PROMPT: The response should be the lines of the data, starting at the first and ending at the one that contains "- [Figma Web", copied without change.
*** AVAILABLE DATA ***
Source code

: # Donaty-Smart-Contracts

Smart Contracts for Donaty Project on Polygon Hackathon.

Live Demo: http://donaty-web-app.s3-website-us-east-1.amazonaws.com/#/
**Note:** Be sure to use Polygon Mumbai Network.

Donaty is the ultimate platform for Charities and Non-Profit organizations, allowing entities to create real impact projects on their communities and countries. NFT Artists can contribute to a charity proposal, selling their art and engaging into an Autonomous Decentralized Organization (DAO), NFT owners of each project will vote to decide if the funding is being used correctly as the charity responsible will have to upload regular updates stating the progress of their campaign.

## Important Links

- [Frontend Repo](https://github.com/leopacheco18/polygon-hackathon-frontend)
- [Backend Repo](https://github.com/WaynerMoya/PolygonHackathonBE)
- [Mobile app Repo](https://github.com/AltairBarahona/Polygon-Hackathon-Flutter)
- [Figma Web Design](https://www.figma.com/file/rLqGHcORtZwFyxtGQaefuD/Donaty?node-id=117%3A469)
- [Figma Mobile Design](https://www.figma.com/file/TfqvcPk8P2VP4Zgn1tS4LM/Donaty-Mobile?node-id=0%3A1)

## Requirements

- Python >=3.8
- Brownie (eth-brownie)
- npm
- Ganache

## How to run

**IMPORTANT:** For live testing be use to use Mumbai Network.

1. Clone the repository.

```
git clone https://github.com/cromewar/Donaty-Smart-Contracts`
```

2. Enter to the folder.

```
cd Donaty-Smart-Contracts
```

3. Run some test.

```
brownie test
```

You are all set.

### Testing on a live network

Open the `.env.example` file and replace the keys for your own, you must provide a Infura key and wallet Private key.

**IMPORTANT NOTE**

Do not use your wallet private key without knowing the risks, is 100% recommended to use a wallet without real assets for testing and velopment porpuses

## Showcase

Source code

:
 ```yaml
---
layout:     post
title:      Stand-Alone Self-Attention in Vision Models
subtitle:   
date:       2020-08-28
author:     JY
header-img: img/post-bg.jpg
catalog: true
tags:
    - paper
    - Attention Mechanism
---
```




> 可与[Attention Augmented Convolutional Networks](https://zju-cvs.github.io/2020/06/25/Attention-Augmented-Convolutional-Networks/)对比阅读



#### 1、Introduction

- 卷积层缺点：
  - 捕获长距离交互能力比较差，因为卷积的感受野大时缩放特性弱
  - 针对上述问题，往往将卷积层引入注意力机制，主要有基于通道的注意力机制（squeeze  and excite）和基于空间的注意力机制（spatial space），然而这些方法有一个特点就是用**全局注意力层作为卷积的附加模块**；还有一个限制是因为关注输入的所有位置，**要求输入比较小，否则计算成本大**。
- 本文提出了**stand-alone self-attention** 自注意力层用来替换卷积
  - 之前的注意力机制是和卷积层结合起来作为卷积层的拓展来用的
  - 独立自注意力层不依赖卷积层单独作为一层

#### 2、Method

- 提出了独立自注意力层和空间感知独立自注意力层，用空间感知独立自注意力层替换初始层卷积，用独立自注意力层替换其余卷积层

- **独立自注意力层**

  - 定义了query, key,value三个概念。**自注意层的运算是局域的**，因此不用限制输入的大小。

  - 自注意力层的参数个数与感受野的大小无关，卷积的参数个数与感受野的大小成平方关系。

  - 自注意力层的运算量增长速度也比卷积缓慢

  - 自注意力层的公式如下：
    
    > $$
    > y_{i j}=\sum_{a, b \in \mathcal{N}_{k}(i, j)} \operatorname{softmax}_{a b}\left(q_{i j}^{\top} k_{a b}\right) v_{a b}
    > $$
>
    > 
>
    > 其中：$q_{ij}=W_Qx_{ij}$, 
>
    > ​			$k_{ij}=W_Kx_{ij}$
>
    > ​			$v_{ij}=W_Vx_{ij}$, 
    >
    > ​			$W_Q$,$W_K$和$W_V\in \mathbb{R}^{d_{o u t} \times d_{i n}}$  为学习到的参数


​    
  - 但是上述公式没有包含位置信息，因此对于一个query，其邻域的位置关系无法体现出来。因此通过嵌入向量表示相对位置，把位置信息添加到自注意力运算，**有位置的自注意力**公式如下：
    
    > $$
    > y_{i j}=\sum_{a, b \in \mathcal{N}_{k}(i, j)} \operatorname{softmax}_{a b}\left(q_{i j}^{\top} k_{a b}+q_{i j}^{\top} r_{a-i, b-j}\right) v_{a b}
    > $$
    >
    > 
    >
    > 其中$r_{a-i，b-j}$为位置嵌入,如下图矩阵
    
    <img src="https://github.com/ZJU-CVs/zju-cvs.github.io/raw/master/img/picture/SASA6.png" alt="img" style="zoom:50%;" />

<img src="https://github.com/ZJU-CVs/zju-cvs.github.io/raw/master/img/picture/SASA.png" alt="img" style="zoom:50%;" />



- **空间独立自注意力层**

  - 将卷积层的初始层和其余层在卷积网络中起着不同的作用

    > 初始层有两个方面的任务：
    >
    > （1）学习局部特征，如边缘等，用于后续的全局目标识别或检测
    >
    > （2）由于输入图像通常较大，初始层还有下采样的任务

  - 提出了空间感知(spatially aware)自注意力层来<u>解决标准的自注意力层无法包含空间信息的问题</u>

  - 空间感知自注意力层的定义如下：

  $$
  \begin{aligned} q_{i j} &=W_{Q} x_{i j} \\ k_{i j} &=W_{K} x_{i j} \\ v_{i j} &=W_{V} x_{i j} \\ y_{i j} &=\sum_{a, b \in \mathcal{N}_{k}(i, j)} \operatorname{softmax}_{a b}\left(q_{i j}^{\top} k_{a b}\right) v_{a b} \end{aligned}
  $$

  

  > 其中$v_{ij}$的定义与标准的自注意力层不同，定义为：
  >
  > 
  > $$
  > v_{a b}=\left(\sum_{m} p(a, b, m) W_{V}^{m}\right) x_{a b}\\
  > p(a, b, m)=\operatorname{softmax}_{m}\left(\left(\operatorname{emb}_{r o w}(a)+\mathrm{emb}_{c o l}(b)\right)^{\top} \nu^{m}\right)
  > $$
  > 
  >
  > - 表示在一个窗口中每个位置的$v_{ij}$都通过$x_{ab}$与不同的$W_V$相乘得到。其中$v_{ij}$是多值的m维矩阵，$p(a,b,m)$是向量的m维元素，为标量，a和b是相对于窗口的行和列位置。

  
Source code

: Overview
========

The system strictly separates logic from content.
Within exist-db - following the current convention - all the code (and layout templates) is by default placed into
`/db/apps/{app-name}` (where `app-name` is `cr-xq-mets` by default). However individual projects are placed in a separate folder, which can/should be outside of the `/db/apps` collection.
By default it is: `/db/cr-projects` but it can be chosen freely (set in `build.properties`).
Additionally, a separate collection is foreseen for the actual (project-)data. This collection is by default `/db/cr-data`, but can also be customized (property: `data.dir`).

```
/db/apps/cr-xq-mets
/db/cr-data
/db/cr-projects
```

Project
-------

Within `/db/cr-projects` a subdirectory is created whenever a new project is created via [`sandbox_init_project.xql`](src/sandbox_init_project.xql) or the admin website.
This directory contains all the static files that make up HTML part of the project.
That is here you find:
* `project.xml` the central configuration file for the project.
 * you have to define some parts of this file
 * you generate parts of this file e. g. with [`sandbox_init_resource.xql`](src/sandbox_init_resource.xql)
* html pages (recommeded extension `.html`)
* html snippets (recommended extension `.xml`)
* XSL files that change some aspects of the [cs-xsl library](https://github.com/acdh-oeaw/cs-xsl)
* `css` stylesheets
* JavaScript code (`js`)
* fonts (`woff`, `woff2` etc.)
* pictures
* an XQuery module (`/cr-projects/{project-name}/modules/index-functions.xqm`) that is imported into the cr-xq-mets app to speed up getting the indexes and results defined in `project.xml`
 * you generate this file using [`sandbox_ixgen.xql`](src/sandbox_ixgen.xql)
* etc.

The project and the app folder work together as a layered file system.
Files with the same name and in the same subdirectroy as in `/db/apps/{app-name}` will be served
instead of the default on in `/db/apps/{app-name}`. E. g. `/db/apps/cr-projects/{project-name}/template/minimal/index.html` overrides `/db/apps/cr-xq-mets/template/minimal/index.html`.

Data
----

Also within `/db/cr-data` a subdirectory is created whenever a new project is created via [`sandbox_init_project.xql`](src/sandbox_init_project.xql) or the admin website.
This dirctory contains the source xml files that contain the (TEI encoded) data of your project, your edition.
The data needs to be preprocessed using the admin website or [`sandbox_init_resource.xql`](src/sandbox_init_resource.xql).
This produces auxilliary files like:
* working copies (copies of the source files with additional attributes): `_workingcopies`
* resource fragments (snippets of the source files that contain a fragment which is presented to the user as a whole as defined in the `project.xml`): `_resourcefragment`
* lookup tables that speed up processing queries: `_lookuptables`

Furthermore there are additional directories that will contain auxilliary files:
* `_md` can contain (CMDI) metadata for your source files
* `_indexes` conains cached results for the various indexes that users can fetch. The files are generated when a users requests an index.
*** End of AVAILABLE DATA ***
SOLUTION:
Source code

: # Donaty-Smart-Contracts

Smart Contracts for Donaty Project on Polygon Hackathon.

Live Demo: http://donaty-web-app.s3-website-us-east-1.amazonaws.com/#/
**Note:** Be sure to use Polygon Mumbai Network.

Donaty is the ultimate platform for Charities and Non-Profit organizations, allowing entities to create real impact projects on their communities and countries. NFT Artists can contribute to a charity proposal, selling their art and engaging into an Autonomous Decentralized Organization (DAO), NFT owners of each project will vote to decide if the funding is being used correctly as the charity responsible will have to upload regular updates stating the progress of their campaign.

## Important Links

- [Frontend Repo](https://github.com/leopacheco18/polygon-hackathon-frontend)
- [Backend Repo](https://github.com/WaynerMoya/PolygonHackathonBE)
- [Mobile app Repo](https://github.com/AltairBarahona/Polygon-Hackathon-Flutter)
- [Figma Web Design](https://www.figma.com/file/rLqGHcORtZwFyxtGQaefuD/Donaty?node-id=117%3A469)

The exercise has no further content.